▶ [The problem]: Everything in the listing should be set down exactly, apart from the pictures.

▶ [Input material]:
◆ ◆ ◆

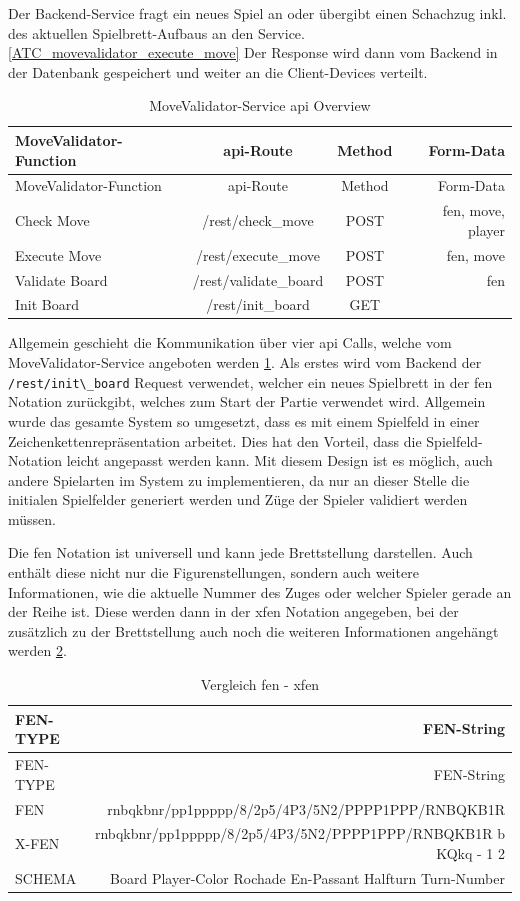 Der Backend-Service fragt ein neues Spiel an oder übergibt einen
Schachzug inkl. des aktuellen Spielbrett-Aufbaus an den
Service.\ref{ATC_movevalidator_execute_move} Der Response wird dann vom
Backend in der Datenbank gespeichert und weiter an die Client-Devices
verteilt.

\begin{longtable}[]{@{}lccr@{}}
\caption{MoveValidator-Service \gls{api} Overview
\label{finalfeaturesatc}}\tabularnewline
\toprule
MoveValidator-Function & \gls{api}-Route & Method &
Form-Data\tabularnewline
\midrule
\endfirsthead
\toprule
MoveValidator-Function & \gls{api}-Route & Method &
Form-Data\tabularnewline
\midrule
\endhead
Check Move & /rest/check\_move & POST & fen, move, player\tabularnewline
Execute Move & /rest/execute\_move & POST & fen, move\tabularnewline
Validate Board & /rest/validate\_board & POST & fen\tabularnewline
Init Board & /rest/init\_board & GET &\tabularnewline
\bottomrule
\end{longtable}

Allgemein geschieht die Kommunikation über vier \gls{api} Calls, welche
vom MoveValidator-Service angeboten werden \ref{finalfeaturesatc}. Als
erstes wird vom Backend der \passthrough{\lstinline!/rest/init\_board!}
Request verwendet, welcher ein neues Spielbrett in der \gls{fen}
Notation zurückgibt, welches zum Start der Partie verwendet wird.
Allgemein wurde das gesamte System so umgesetzt, dass es mit einem
Spielfeld in einer Zeichenkettenrepräsentation arbeitet. Dies hat den
Vorteil, dass die Spielfeld-Notation leicht angepasst werden kann. Mit
diesem Design ist es möglich, auch andere Spielarten im System zu
implementieren, da nur an dieser Stelle die initialen Spielfelder
generiert werden und Züge der Spieler validiert werden müssen.

Die \gls{fen} Notation ist universell und kann jede Brettstellung
darstellen. Auch enthält diese nicht nur die Figurenstellungen, sondern
auch weitere Informationen, wie die aktuelle Nummer des Zuges oder
welcher Spieler gerade an der Reihe ist. Diese werden dann in der
\gls{xfen} Notation angegeben, bei der zusätzlich zu der Brettstellung
auch noch die weiteren Informationen angehängt werden \ref{fenxfen}.

\begin{longtable}[]{@{}lr@{}}
\caption{Vergleich \gls{fen} - \gls{xfen}
\label{fenxfen}}\tabularnewline
\toprule
FEN-TYPE & FEN-String\tabularnewline
\midrule
\endfirsthead
\toprule
FEN-TYPE & FEN-String\tabularnewline
\midrule
\endhead
FEN & rnbqkbnr/pp1ppppp/8/2p5/4P3/5N2/PPPP1PPP/RNBQKB1R\tabularnewline
X-FEN & rnbqkbnr/pp1ppppp/8/2p5/4P3/5N2/PPPP1PPP/RNBQKB1R b KQkq - 1
2\tabularnewline
SCHEMA & Board Player-Color Rochade En-Passant Halfturn
Turn-Number\tabularnewline
\bottomrule
\end{longtable}

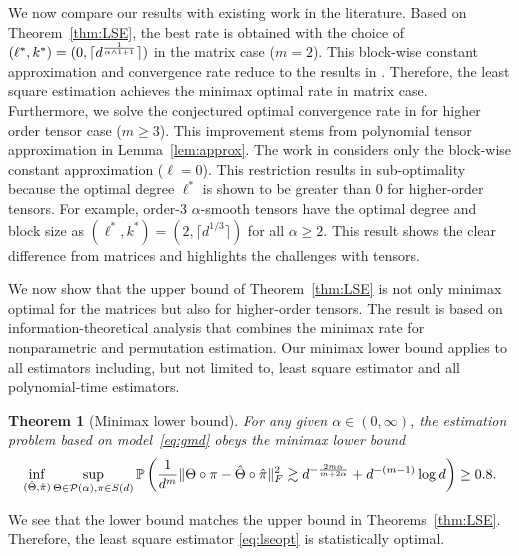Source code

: \documentclass{article}
\newtheorem{thm}{Theorem}
\theoremstyle{definition}
\begin{document}




We now compare our results with existing work in the literature. Based on Theorem~\ref{thm:LSE}, the best rate is obtained with the choice of  $(\ell^*, k^*) = (0,\lceil d^{1\over\alpha\wedge1+1}\rceil)$ in the matrix case ($m =2$). This block-wise constant approximation and convergence rate reduce to the results in  \cite{gao2016optimal,klopp2017oracle}. Therefore, the least square estimation achieves the minimax optimal rate in matrix case. Furthermore, we solve the conjectured optimal convergence rate in \cite{balasubramanian2021nonparametric} for higher order tensor case ($m\geq 3$). This improvement stems from polynomial tensor approximation in Lemma~\ref{lem:approx}. The work in
\cite{balasubramanian2021nonparametric} considers only the block-wise constant approximation  ($\ell = 0$). This restriction results in sub-optimality because the optimal degree $\ell^*$ is shown to be greater than 0 for higher-order tensors. For example, order-3 $\alpha$-smooth tensors have the optimal degree and block size as $(\ell^*,k^*) = (2,\lceil d^{1/3}\rceil)$ for all $\alpha\geq 2.$  This result shows the clear difference from matrices and highlights the challenges with  tensors. 

We now show that the upper bound of Theorem~\ref{thm:LSE} is not only minimax optimal for the matrices but also for higher-order tensors.
The result is based on information-theoretical analysis that combines the minimax rate for nonparametric and permutation estimation. Our minimax lower bound applies to all estimators including, but not limited to, least square estimator and all polynomial-time estimators. 
\begin{thm}[Minimax lower bound]\label{thm:minimax}For any given $\alpha\in(0,\infty)$, the estimation problem based on model~\eqref{eq:gmd} obeys the minimax lower bound 
\begin{equation}\label{eq:minimax}
\inf_{(\hat \Theta,\hat \pi)}\sup_{\Theta\in \mathcal{P}(\alpha), \pi\in S(d)} \mathbb{P}\left({1\over d^m}\lVert\Theta\circ \pi-\hat \Theta\circ \hat \pi\rVert_F^2 \gtrsim d^{-{2m\alpha\over m+2\alpha}}+d^{-(m-1)}\log d \right) \geq 0.8.
\end{equation}
\end{thm}
We see that the lower bound matches the upper bound in Theorems~\ref{thm:LSE}. Therefore,
the least square estimator \eqref{eq:lseopt}  is statistically optimal.
\end{document}

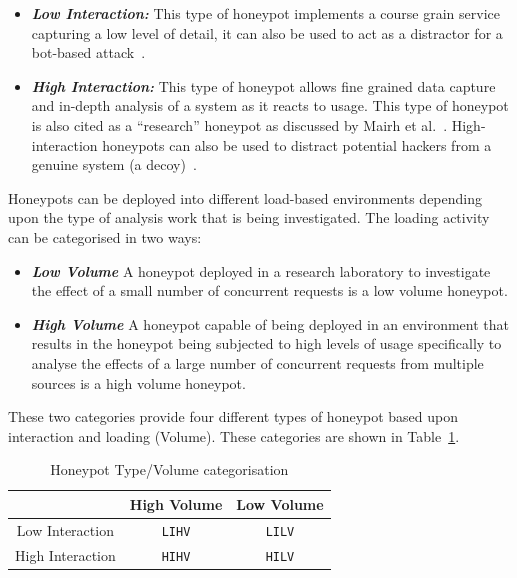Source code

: \begin{itemize}
\item \noindent \emph{\textbf{Low Interaction:}} This type of honeypot implements a course grain service capturing a low level of detail, it can also be used to act as a distractor for a bot-based attack~\cite{SZB:16}.
\newline
\item \noindent \emph{\textbf{High Interaction:}} This type of honeypot allows fine grained data capture and in-depth analysis of a system as it reacts to usage. This type of honeypot is also cited as a ``research'' honeypot as discussed by Mairh et al.~\cite{MBVJ:11}. High-interaction honeypots can also be used to distract potential hackers from a genuine system (a decoy)~\cite{M:06,SNKA:12}. 
\end{itemize}

Honeypots can be deployed into different load-based environments depending upon the type of analysis work that is being investigated. The loading activity can be categorised in two ways:
 
\begin{itemize}
\item \noindent \emph{\textbf{Low Volume}} A honeypot deployed in a research laboratory to investigate the effect of a small number of concurrent requests is a low volume honeypot.
\item \noindent \emph{\textbf{High Volume}} A honeypot capable of being deployed in an environment that results in the honeypot being subjected to high levels of usage specifically to analyse the effects of a large number of concurrent requests from multiple sources is a high volume honeypot.
\end{itemize}
 
These two categories provide four different types of honeypot based upon interaction and loading (Volume). These categories are shown in Table~\ref{table:HoneypotTypes}.

\begin{table}[h]
\begin{center}
\begin{tabular}{ | c | c| c | } 
\hline
 & High Volume & Low Volume\\ 
\hline
Low Interaction & \texttt{LIHV} & \texttt{LILV} \\ 
\hline
High Interaction & \texttt{HIHV} & \texttt{HILV} \\ 
\hline
\end{tabular}
\end{center}
\caption{Honeypot Type/Volume categorisation}
\label{table:HoneypotTypes}
\end{table}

◆ ◆ ◆

▶ [Answer area]:
 Der Backend-Service fragt ein neues Spiel an oder übergibt einen
Schachzug inkl. des aktuellen Spielbrett-Aufbaus an den
Service.\ref{ATC_movevalidator_execute_move} Der Response wird dann vom
Backend in der Datenbank gespeichert und weiter an die Client-Devices
verteilt.

\begin{longtable}[]{@{}lccr@{}}
\caption{MoveValidator-Service \gls{api} Overview
\label{finalfeaturesatc}}\tabularnewline
\toprule
MoveValidator-Function & \gls{api}-Route & Method &
Form-Data\tabularnewline
\midrule
\endfirsthead
\toprule
MoveValidator-Function & \gls{api}-Route & Method &
Form-Data\tabularnewline
\midrule
\endhead
Check Move & /rest/check\_move & POST & fen, move, player\tabularnewline
Execute Move & /rest/execute\_move & POST & fen, move\tabularnewline
Validate Board & /rest/validate\_board & POST & fen\tabularnewline
Init Board & /rest/init\_board & GET &\tabularnewline
\bottomrule
\end{longtable}

Allgemein geschieht die Kommunikation über vier \gls{api} Calls, welche
vom MoveValidator-Service angeboten werden \ref{finalfeaturesatc}. Als
erstes wird vom Backend der \passthrough{\lstinline!/rest/init\_board!}
Request verwendet, welcher ein neues Spielbrett in der \gls{fen}
Notation zurückgibt, welches zum Start der Partie verwendet wird.
Allgemein wurde das gesamte System so umgesetzt, dass es mit einem
Spielfeld in einer Zeichenkettenrepräsentation arbeitet. Dies hat den
Vorteil, dass die Spielfeld-Notation leicht angepasst werden kann. Mit
diesem Design ist es möglich, auch andere Spielarten im System zu
implementieren, da nur an dieser Stelle die initialen Spielfelder
generiert werden und Züge der Spieler validiert werden müssen.

Die \gls{fen} Notation ist universell und kann jede Brettstellung
darstellen. Auch enthält diese nicht nur die Figurenstellungen, sondern
auch weitere Informationen, wie die aktuelle Nummer des Zuges oder
welcher Spieler gerade an der Reihe ist. Diese werden dann in der
\gls{xfen} Notation angegeben, bei der zusätzlich zu der Brettstellung
auch noch die weiteren Informationen angehängt werden \ref{fenxfen}.

\begin{longtable}[]{@{}lr@{}}
\caption{Vergleich \gls{fen} - \gls{xfen}
\label{fenxfen}}\tabularnewline
\toprule
FEN-TYPE & FEN-String\tabularnewline
\midrule
\endfirsthead
\toprule
FEN-TYPE & FEN-String\tabularnewline
\midrule
\endhead
FEN & rnbqkbnr/pp1ppppp/8/2p5/4P3/5N2/PPPP1PPP/RNBQKB1R\tabularnewline
X-FEN & rnbqkbnr/pp1ppppp/8/2p5/4P3/5N2/PPPP1PPP/RNBQKB1R b KQkq - 1
2\tabularnewline
SCHEMA & Board Player-Color Rochade En-Passant Halfturn
Turn-Number\tabularnewline
\bottomrule
\end{longtable}

Source code

: \documentclass{article}
\newtheorem{thm}{Theorem}
\theoremstyle{definition}
\begin{document}




We now compare our results with existing work in the literature. Based on Theorem~\ref{thm:LSE}, the best rate is obtained with the choice of  $(\ell^*, k^*) = (0,\lceil d^{1\over\alpha\wedge1+1}\rceil)$ in the matrix case ($m =2$). This block-wise constant approximation and convergence rate reduce to the results in  \cite{gao2016optimal,klopp2017oracle}. Therefore, the least square estimation achieves the minimax optimal rate in matrix case. Furthermore, we solve the conjectured optimal convergence rate in \cite{balasubramanian2021nonparametric} for higher order tensor case ($m\geq 3$). This improvement stems from polynomial tensor approximation in Lemma~\ref{lem:approx}. The work in
\cite{balasubramanian2021nonparametric} considers only the block-wise constant approximation  ($\ell = 0$). This restriction results in sub-optimality because the optimal degree $\ell^*$ is shown to be greater than 0 for higher-order tensors. For example, order-3 $\alpha$-smooth tensors have the optimal degree and block size as $(\ell^*,k^*) = (2,\lceil d^{1/3}\rceil)$ for all $\alpha\geq 2.$  This result shows the clear difference from matrices and highlights the challenges with  tensors. 

We now show that the upper bound of Theorem~\ref{thm:LSE} is not only minimax optimal for the matrices but also for higher-order tensors.
The result is based on information-theoretical analysis that combines the minimax rate for nonparametric and permutation estimation. Our minimax lower bound applies to all estimators including, but not limited to, least square estimator and all polynomial-time estimators. 
\begin{thm}[Minimax lower bound]\label{thm:minimax}For any given $\alpha\in(0,\infty)$, the estimation problem based on model~\eqref{eq:gmd} obeys the minimax lower bound 
\begin{equation}\label{eq:minimax}
\inf_{(\hat \Theta,\hat \pi)}\sup_{\Theta\in \mathcal{P}(\alpha), \pi\in S(d)} \mathbb{P}\left({1\over d^m}\lVert\Theta\circ \pi-\hat \Theta\circ \hat \pi\rVert_F^2 \gtrsim d^{-{2m\alpha\over m+2\alpha}}+d^{-(m-1)}\log d \right) \geq 0.8.
\end{equation}
\end{thm}
We see that the lower bound matches the upper bound in Theorems~\ref{thm:LSE}. Therefore,
the least square estimator \eqref{eq:lseopt}  is statistically optimal.
\end{document}

Source code

: \begin{itemize}
\item \noindent \emph{\textbf{Low Interaction:}} This type of honeypot implements a course grain service capturing a low level of detail, it can also be used to act as a distractor for a bot-based attack~\cite{SZB:16}.
\newline
\item \noindent \emph{\textbf{High Interaction:}} This type of honeypot allows fine grained data capture and in-depth analysis of a system as it reacts to usage. This type of honeypot is also cited as a ``research'' honeypot as discussed by Mairh et al.~\cite{MBVJ:11}. High-interaction honeypots can also be used to distract potential hackers from a genuine system (a decoy)~\cite{M:06,SNKA:12}. 
\end{itemize}

Honeypots can be deployed into different load-based environments depending upon the type of analysis work that is being investigated. The loading activity can be categorised in two ways:
 
\begin{itemize}
\item \noindent \emph{\textbf{Low Volume}} A honeypot deployed in a research laboratory to investigate the effect of a small number of concurrent requests is a low volume honeypot.
\item \noindent \emph{\textbf{High Volume}} A honeypot capable of being deployed in an environment that results in the honeypot being subjected to high levels of usage specifically to analyse the effects of a large number of concurrent requests from multiple sources is a high volume honeypot.
\end{itemize}
 
These two categories provide four different types of honeypot based upon interaction and loading (Volume). These categories are shown in Table~\ref{table:HoneypotTypes}.

\begin{table}[h]
\begin{center}
\begin{tabular}{ | c | c| c | } 
\hline
 & High Volume & Low Volume\\ 
\hline
Low Interaction & \texttt{LIHV} & \texttt{LILV} \\ 
\hline
High Interaction & \texttt{HIHV} & \texttt{HILV} \\ 
\hline
\end{tabular}
\end{center}
\caption{Honeypot Type/Volume categorisation}
\label{table:HoneypotTypes}
\end{table}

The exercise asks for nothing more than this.